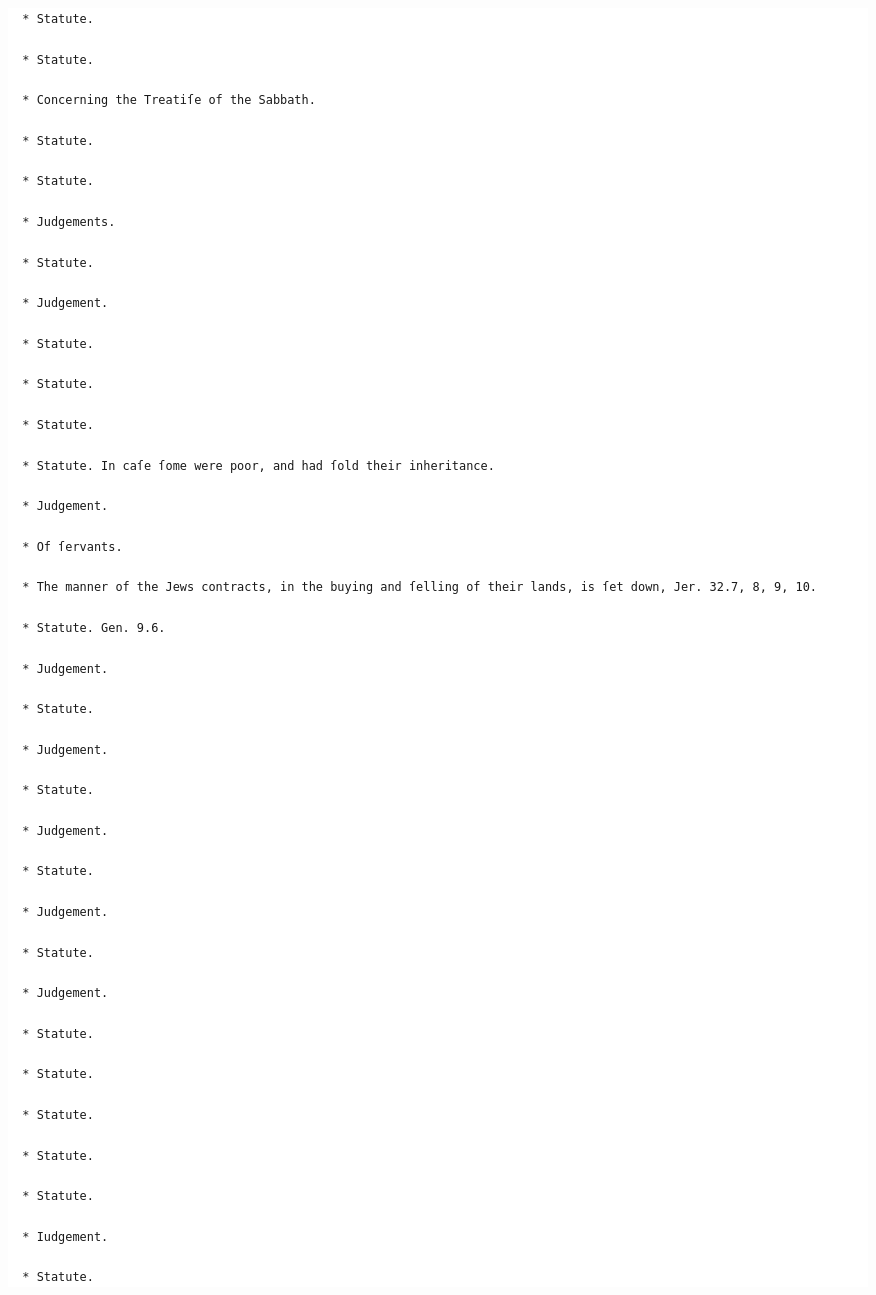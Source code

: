       * Statute.

      * Statute.

      * Concerning the Treatiſe of the Sabbath.

      * Statute.

      * Statute.

      * Judgements.

      * Statute.

      * Judgement.

      * Statute.

      * Statute.

      * Statute.

      * Statute. In caſe ſome were poor, and had ſold their inheritance.

      * Judgement.

      * Of ſervants.

      * The manner of the Jews contracts, in the buying and ſelling of their lands, is ſet down, Jer. 32.7, 8, 9, 10.

      * Statute. Gen. 9.6.

      * Judgement.

      * Statute.

      * Judgement.

      * Statute.

      * Judgement.

      * Statute.

      * Judgement.

      * Statute.

      * Judgement.

      * Statute.

      * Statute.

      * Statute.

      * Statute.

      * Statute.

      * Iudgement.

      * Statute.
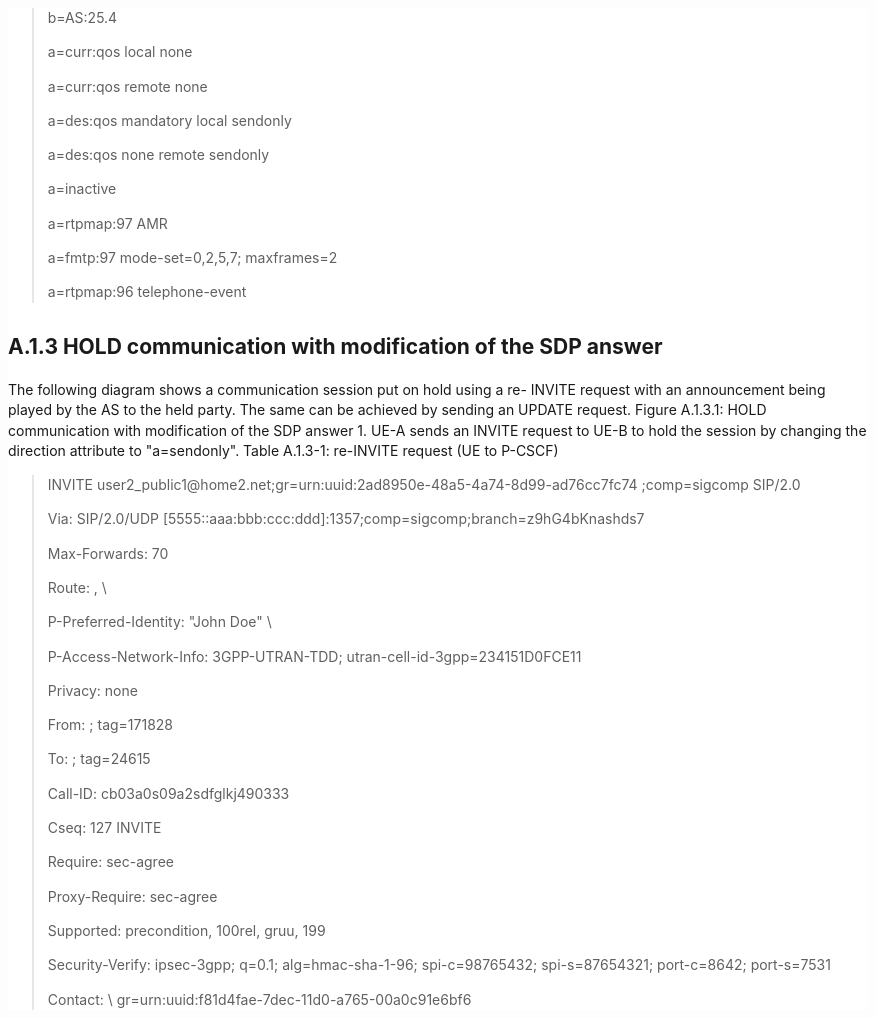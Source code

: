 > b=AS:25.4
>
> a=curr:qos local none
>
> a=curr:qos remote none
>
> a=des:qos mandatory local sendonly
>
> a=des:qos none remote sendonly
>
> a=inactive
>
> a=rtpmap:97 AMR
>
> a=fmtp:97 mode-set=0,2,5,7; maxframes=2
>
> a=rtpmap:96 telephone-event
## A.1.3 HOLD communication with modification of the SDP answer
The following diagram shows a communication session put on hold using a re-
INVITE request with an announcement being played by the AS to the held party.
The same can be achieved by sending an UPDATE request.
Figure A.1.3.1: HOLD communication with modification of the SDP answer
1\. UE-A sends an INVITE request to UE-B to hold the session by changing the
direction attribute to \"a=sendonly\".
Table A.1.3-1: re-INVITE request (UE to P-CSCF)
> INVITE
> user2_public1\@home2.net;gr=urn:uuid:2ad8950e-48a5-4a74-8d99-ad76cc7fc74
> ;comp=sigcomp SIP/2.0
>
> Via: SIP/2.0/UDP
> [5555::aaa:bbb:ccc:ddd]:1357;comp=sigcomp;branch=z9hG4bKnashds7
>
> Max-Forwards: 70
>
> Route: \,
> \
>
> P-Preferred-Identity: \"John Doe\" \
>
> P-Access-Network-Info: 3GPP-UTRAN-TDD; utran-cell-id-3gpp=234151D0FCE11
>
> Privacy: none
>
> From: \; tag=171828
>
> To: \; tag=24615
>
> Call-ID: cb03a0s09a2sdfglkj490333
>
> Cseq: 127 INVITE
>
> Require: sec-agree
>
> Proxy-Require: sec-agree
>
> Supported: precondition, 100rel, gruu, 199
>
> Security-Verify: ipsec-3gpp; q=0.1; alg=hmac-sha-1-96; spi-c=98765432;
> spi-s=87654321; port-c=8642; port-s=7531
>
> Contact: \ gr=urn:uuid:f81d4fae-7dec-11d0-a765-00a0c91e6bf6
────────────────
» **Problem requirements**: Lines of the material above that contain the string "request" must be counted; respond with the total alone.

» **Solution**: 4